• WHAT NEEDS TO BE DONE: Find every line in the records below that holds the word "Means", and copy it out.

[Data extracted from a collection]
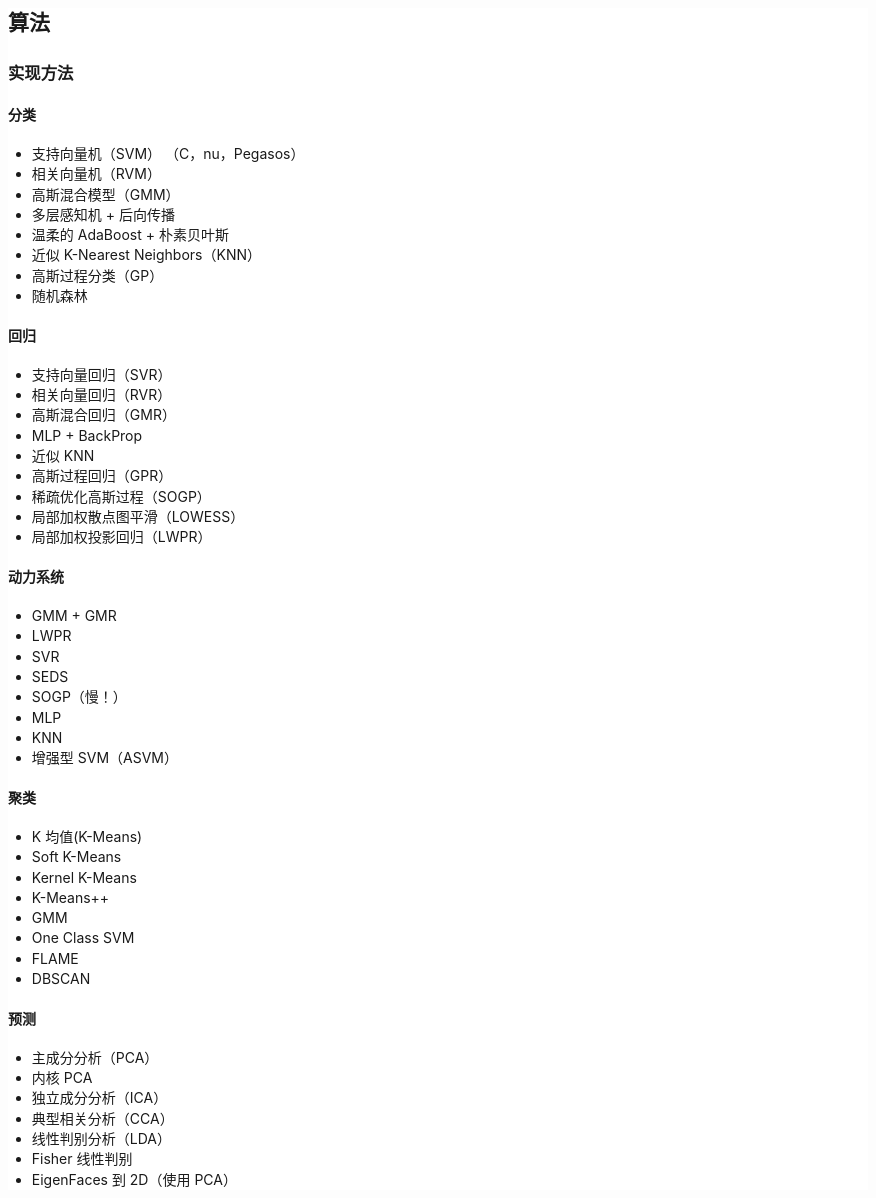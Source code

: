 ## 算法

### 实现方法

#### 分类

* 支持向量机（SVM） （C，nu，Pegasos）
* 相关向量机（RVM）
* 高斯混合模型（GMM）
* 多层感知机 + 后向传播
* 温柔的 AdaBoost + 朴素贝叶斯
* 近似 K-Nearest Neighbors（KNN）
* 高斯过程分类（GP）
* 随机森林

#### 回归

* 支持向量回归（SVR）
* 相关向量回归（RVR）
* 高斯混合回归（GMR）
* MLP + BackProp
* 近似 KNN
* 高斯过程回归（GPR）
* 稀疏优化高斯过程（SOGP）
* 局部加权散点图平滑（LOWESS）
* 局部加权投影回归（LWPR）

#### 动力系统

* GMM + GMR
* LWPR
* SVR
* SEDS
* SOGP（慢！）
* MLP
* KNN
* 增强型 SVM（ASVM）

#### 聚类

* K 均值(K-Means)
* Soft K-Means
* Kernel K-Means
* K-Means++
* GMM
* One Class SVM
* FLAME
* DBSCAN

#### 预测

* 主成分分析（PCA）
* 内核 PCA
* 独立成分分析（ICA）
* 典型相关分析（CCA）
* 线性判别分析（LDA）
* Fisher 线性判别
* EigenFaces 到 2D（使用 PCA）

• RESULT FOR THIS TASK:
* K 均值(K-Means)
* Soft K-Means
* Kernel K-Means
* K-Means++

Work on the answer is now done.